This was very thin, but emotionally dense book: novel “My name is Marīte” written by Lithuanian author Alvids Šlepiks. They say that this novel is one of the most powerful works of the new authors’ generation in the last years. It has received valuable awards, had many editions and is extensively translated in neighbouring countries.
“It is the ending of the 2nd World War. German army is retreating and Red army is going further into the Western Europe. Prussia is starving, but new women and girls are in constant fear of violence. Also in the family of little Renāte all things had gone wrong… The oldest brother is going to Lithuania – to work and beg for food so that he could bring it to his starving family. One day, also Renāte, accidentally, gets to Lithuania. The only phrase she knows in lithuanian: “My name is Marīte…””

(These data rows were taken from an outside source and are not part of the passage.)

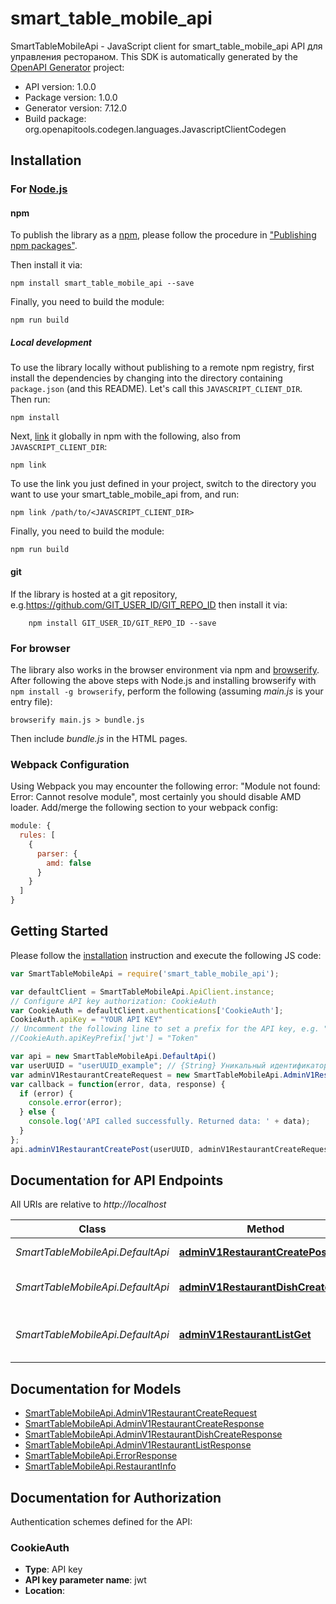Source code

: # smart_table_mobile_api

SmartTableMobileApi - JavaScript client for smart_table_mobile_api
API для управления рестораном.
This SDK is automatically generated by the [OpenAPI Generator](https://openapi-generator.tech) project:

- API version: 1.0.0
- Package version: 1.0.0
- Generator version: 7.12.0
- Build package: org.openapitools.codegen.languages.JavascriptClientCodegen

## Installation

### For [Node.js](https://nodejs.org/)

#### npm

To publish the library as a [npm](https://www.npmjs.com/), please follow the procedure in ["Publishing npm packages"](https://docs.npmjs.com/getting-started/publishing-npm-packages).

Then install it via:

```shell
npm install smart_table_mobile_api --save
```

Finally, you need to build the module:

```shell
npm run build
```

##### Local development

To use the library locally without publishing to a remote npm registry, first install the dependencies by changing into the directory containing `package.json` (and this README). Let's call this `JAVASCRIPT_CLIENT_DIR`. Then run:

```shell
npm install
```

Next, [link](https://docs.npmjs.com/cli/link) it globally in npm with the following, also from `JAVASCRIPT_CLIENT_DIR`:

```shell
npm link
```

To use the link you just defined in your project, switch to the directory you want to use your smart_table_mobile_api from, and run:

```shell
npm link /path/to/<JAVASCRIPT_CLIENT_DIR>
```

Finally, you need to build the module:

```shell
npm run build
```

#### git

If the library is hosted at a git repository, e.g.https://github.com/GIT_USER_ID/GIT_REPO_ID
then install it via:

```shell
    npm install GIT_USER_ID/GIT_REPO_ID --save
```

### For browser

The library also works in the browser environment via npm and [browserify](http://browserify.org/). After following
the above steps with Node.js and installing browserify with `npm install -g browserify`,
perform the following (assuming *main.js* is your entry file):

```shell
browserify main.js > bundle.js
```

Then include *bundle.js* in the HTML pages.

### Webpack Configuration

Using Webpack you may encounter the following error: "Module not found: Error:
Cannot resolve module", most certainly you should disable AMD loader. Add/merge
the following section to your webpack config:

```javascript
module: {
  rules: [
    {
      parser: {
        amd: false
      }
    }
  ]
}
```

## Getting Started

Please follow the [installation](#installation) instruction and execute the following JS code:

```javascript
var SmartTableMobileApi = require('smart_table_mobile_api');

var defaultClient = SmartTableMobileApi.ApiClient.instance;
// Configure API key authorization: CookieAuth
var CookieAuth = defaultClient.authentications['CookieAuth'];
CookieAuth.apiKey = "YOUR API KEY"
// Uncomment the following line to set a prefix for the API key, e.g. "Token" (defaults to null)
//CookieAuth.apiKeyPrefix['jwt'] = "Token"

var api = new SmartTableMobileApi.DefaultApi()
var userUUID = "userUUID_example"; // {String} Уникальный идентификатор пользователя
var adminV1RestaurantCreateRequest = new SmartTableMobileApi.AdminV1RestaurantCreateRequest(); // {AdminV1RestaurantCreateRequest} 
var callback = function(error, data, response) {
  if (error) {
    console.error(error);
  } else {
    console.log('API called successfully. Returned data: ' + data);
  }
};
api.adminV1RestaurantCreatePost(userUUID, adminV1RestaurantCreateRequest, callback);

```

## Documentation for API Endpoints

All URIs are relative to *http://localhost*

Class | Method | HTTP request | Description
------------ | ------------- | ------------- | -------------
*SmartTableMobileApi.DefaultApi* | [**adminV1RestaurantCreatePost**](docs/DefaultApi.md#adminV1RestaurantCreatePost) | **POST** /admin/v1/restaurant/create | Создание ресторана
*SmartTableMobileApi.DefaultApi* | [**adminV1RestaurantDishCreatePost**](docs/DefaultApi.md#adminV1RestaurantDishCreatePost) | **POST** /admin/v1/restaurant/dish/create | Создание блюда ресторана
*SmartTableMobileApi.DefaultApi* | [**adminV1RestaurantListGet**](docs/DefaultApi.md#adminV1RestaurantListGet) | **GET** /admin/v1/restaurant/list | Получение списка ресторанов пользователя


## Documentation for Models

 - [SmartTableMobileApi.AdminV1RestaurantCreateRequest](docs/AdminV1RestaurantCreateRequest.md)
 - [SmartTableMobileApi.AdminV1RestaurantCreateResponse](docs/AdminV1RestaurantCreateResponse.md)
 - [SmartTableMobileApi.AdminV1RestaurantDishCreateResponse](docs/AdminV1RestaurantDishCreateResponse.md)
 - [SmartTableMobileApi.AdminV1RestaurantListResponse](docs/AdminV1RestaurantListResponse.md)
 - [SmartTableMobileApi.ErrorResponse](docs/ErrorResponse.md)
 - [SmartTableMobileApi.RestaurantInfo](docs/RestaurantInfo.md)


## Documentation for Authorization


Authentication schemes defined for the API:
### CookieAuth


- **Type**: API key
- **API key parameter name**: jwt
- **Location**:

It’s a novel about so called “Wolf children” (German: Wolfskinder) – generation of German children that were seeking for a refuge in Lithuania during the 2nd World War. Novel is based on real facts and stories that author had collected from survivors. Although, in my opinion, the latvian translation is quite dry and sharp, nevertheless, without verbiage, story is very pure and it truly highlights the main, real and very cruel things. Along with the deadly cold winter, the cruelty and the violence that threatens the victims, the novel reveals love, compassion and deep memories.
Let me give you some quotes from the book for the insight:
- “Oh, these buds – they are all scraped off from the lower branches. They are so tasty! Children, like bunnies, long time ago have nibbled them off, breaking all the branches they were able to reach.”
- “[…], because cats too – are meat now.”
- “Brigitte, Grethe and aunt Lote are hunting for rats in ruins. […] Aunt Lote is flaying the rat. […] ‘What are those animals, aunt Lote?’ ‘Rabbits…’”
- “[…], and how will I recognize him when I die? There will be so many dead, all heaven full, so many corpses now, […].”
- “People are walking, bargaining, […] they want only one thing in return for their family relics and treasures – food, they only want to live, to survive.”
- “Sees a woman crying and begging the farmer to buy the child of hers, she has four more at home, the child is good, hard-working – she asks potatoes in return.”
- “On the roadside – frozen corpses, further from the road some people are sitting on the logs. The children are asking – why are they doing that, what they are waiting for? Lota explains – they are dead, they haven’t been able to walk, sat down and froze…”
- “Wolves have begun to not be afraid of people – they live on frozen corpses. Roadsides are full of dead bodies.”
I liked the book. It showed me the events of WW2 from a different perspective – from the perspective of the children.